Purpose of review: To update knowledge concerning the cause and consequences of the detrimental forms of innate immunity that inevitably occurs in peritransplant period tissue and cellular transplants. In addition, we review the information that a newly discovered, engraftment-promoting, and tolerance-inducing macrophage population is identified and characterized.

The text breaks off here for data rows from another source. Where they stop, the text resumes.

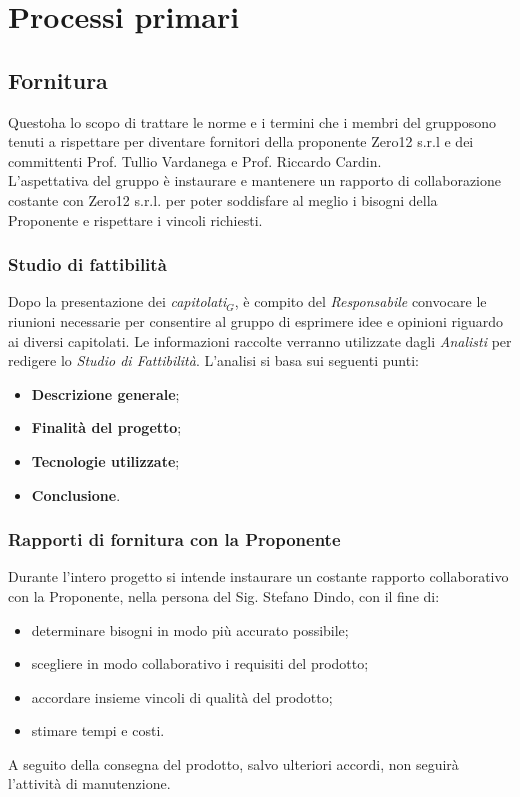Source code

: \chapter{Processi primari}
\section{Fornitura}			
Questoha lo scopo di trattare le norme e i termini che i membri del grupposono tenuti a rispettare per diventare fornitori della proponente Zero12 s.r.l e dei committenti Prof. Tullio Vardanega e Prof. Riccardo Cardin. \\
L'aspettativa del gruppo è instaurare e mantenere un rapporto di collaborazione costante con Zero12 s.r.l. per poter soddisfare al meglio i bisogni della Proponente e rispettare i vincoli richiesti.
\subsection{Studio di fattibilità} 
Dopo la presentazione dei \textit{capitolati$_{G}$}, è compito del \textit{Responsabile} convocare le riunioni necessarie per consentire al gruppo di esprimere idee e opinioni riguardo ai diversi capitolati. Le informazioni raccolte verranno utilizzate dagli \textit{Analisti} per redigere lo \textit{Studio di Fattibilità}. L'analisi si basa sui seguenti punti:
\begin{itemize}
	\item \textbf{Descrizione generale};
	\item \textbf{Finalità del progetto};
	\item \textbf{Tecnologie utilizzate};
	\item \textbf{Conclusione}.
\end{itemize}
\subsection{Rapporti di fornitura con la Proponente}
Durante l'intero progetto si intende instaurare un costante rapporto collaborativo con la Proponente, nella persona del Sig. Stefano Dindo, con il fine di:
\begin{itemize}
	\item determinare bisogni in modo più accurato possibile;
	\item scegliere in modo collaborativo i requisiti del prodotto;
	\item accordare insieme vincoli di qualità del prodotto;
	\item stimare tempi e costi.
\end{itemize}
A seguito della consegna del prodotto, salvo ulteriori accordi, non seguirà l'attività di manutenzione.
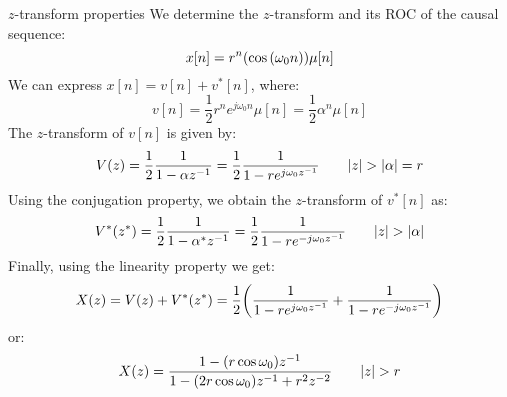 \documentclass[../../main/main.tex]{subfiles}
\begin{document}
\begin{example}{\boldmath\( z \)-transform properties}{}
    We determine the \( z \)-transform and its ROC of the causal sequence:
    \begin{equation}
        x[n]
        =
        r^{n}(\cos\qty(\omega_{0}n)) \mu[n]
        \label{eq:L14_S67_1}
    \end{equation}
    We can express \( x[n] = v[n] + v^{*}[n] \), where:
    \begin{equation}
        v[n]
        =
        \frac{1}{2} r^{n} e^{j\omega_{0}n} \mu[n] = \frac{1}{2} \alpha^{n} \mu[n]
        \label{eq:L14_S67_2}
    \end{equation}
    The \( z \)-transform of \( v[n] \) is given by:
    \begin{equation}
        V(z)
        =
        \frac{1}{2} \frac{1}{1 - \alpha z^{-1}}
        =
        \frac{1}{2} \frac{1}{1 - re^{j\omega_0 z^{-1}}}
        \qquad
        \abs{z} > \abs{\alpha} = r
        \label{eq:L14_S67_3}
    \end{equation}
    Using the conjugation property, we obtain the \( z \)-transform of \( v^{*}[n] \) as:
    \begin{equation}
        V^{*}(z^{*})
        =
        \frac{1}{2} \frac{1}{1 - \alpha^{*} z^{-1}}
        =
        \frac{1}{2} \frac{1}{1 - re^{-j\omega_{0}z^{-1}}}
        \qquad
        \abs{z} > \abs{\alpha}
        \label{eq:L14_S68_1}
    \end{equation}
    Finally, using the linearity property we get:
    \begin{equation}
        X(z)
        =
        V(z) + V^{*}(z^{*})
        =
        \frac{1}{2} \qty(\frac{1}{1 - re^{j\omega_0 z^{-1}}} + \frac{1}{1 - re^{-j\omega_0 z^{-1}}})
        \label{eq:L14_S68_2}
    \end{equation}
    or:
    \begin{equation}
        X(z)
        =
        \frac{1 - (r\cos\omega_{0})z^{-1}}{1 - (2r\cos\omega_{0})z^{-1} + r^{2}z^{-2}}
        \qquad
        \abs{z} > r
        \label{eq:L14_S68_3}
    \end{equation}
\end{example}
\end{document}
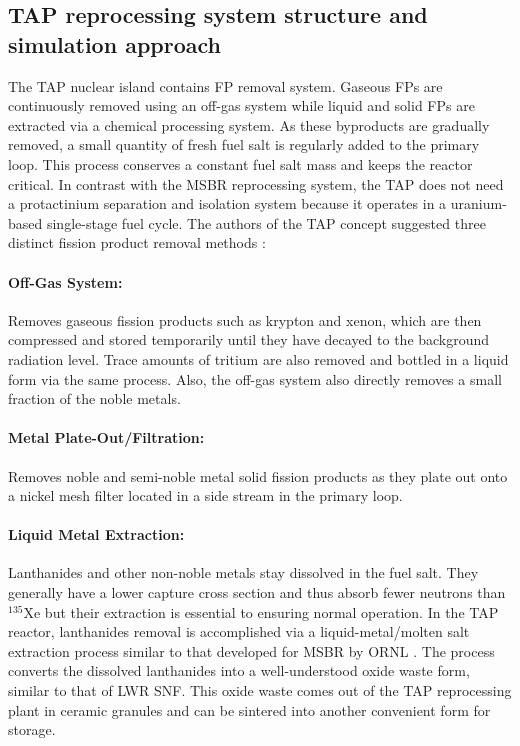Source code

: \documentclass[12pt]{article} %
\begin{document}
\subsection{TAP reprocessing system structure and simulation approach}
The \gls{TAP} nuclear island contains \gls{FP} removal system. Gaseous 
\glspl{FP} are continuously removed using an off-gas system while liquid 
and solid \glspl{FP} are extracted via a chemical processing system. As 
these byproducts are gradually removed, a small quantity 
of fresh fuel salt is regularly added to the primary loop. This process conserves a 
constant fuel salt mass and keeps the reactor critical. In contrast with the \gls{MSBR} 
reprocessing system, the \gls{TAP} does not need a protactinium separation and isolation 
system because it operates in a uranium-based single-stage fuel cycle. The authors of 
the \gls{TAP} concept suggested three distinct fission product removal methods 
\cite{transatomic_power_corporation_neutronics_2016}:
\paragraph{Off-Gas System:} Removes gaseous fission products such as krypton 
and xenon, 
which are then compressed and stored temporarily until they have decayed to the 
background 
radiation level. Trace amounts of tritium are also removed and bottled in a liquid 
form via the same process. Also, the off-gas system also directly 
removes a small fraction of the noble metals.
\paragraph{Metal Plate-Out/Filtration:} Removes noble and semi-noble metal 
solid fission 
products as they plate out onto a nickel mesh filter located in a side stream in the 
primary loop.
\paragraph{Liquid Metal Extraction:} Lanthanides and other non-noble 
metals stay dissolved in the fuel salt. They generally have a lower capture cross 
section and thus absorb fewer neutrons than $^{135}$Xe but their extraction is essential 
to ensuring normal operation. In the \gls{TAP} reactor, lanthanides removal is
accomplished via 
a liquid-metal/molten salt extraction process similar to that developed for \gls{MSBR} 
by \gls{ORNL} \cite{robertson_conceptual_1971}. The process 
converts the dissolved lanthanides into a well-understood oxide waste form, similar to 
that of \gls{LWR} \gls{SNF}. This oxide waste comes out of the \gls{TAP} reprocessing 
plant in ceramic granules and can be sintered into another convenient form for storage.
\end{document}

Recent findings: The allograft response mounted by adaptive immune cells is shaped by innate immunity. The early allograft response is uniquely intense as a result of activation of the innate immune response created by ischemia reperfusion injury in organ transplants, delayed revascularization of cell transplants, and hypoxia. Inflammation is created by both cellular 'debris' and cytokines. However, a newly discovered prominent, albeit fragile, tissue-resident, noninvasive, and immunoregulatory macrophage promotes engraftment and tolerance. The role of intracellular 'debris' as well as inflammation in evoking detrimental rejection-provoking peritransplant inflammation is emphasized as well as characterization of a prominent and highly immunoregulatory albeit fragile macrophage population that is tissue-resident and does not circulate is characterized.
Summary: Opportunity lies in the ability to rein in detrimental peri-transplant inflammation and in the ability to promote the longevity of a subpopulation of highly potent tissue-resident immunoregulatory macrophages.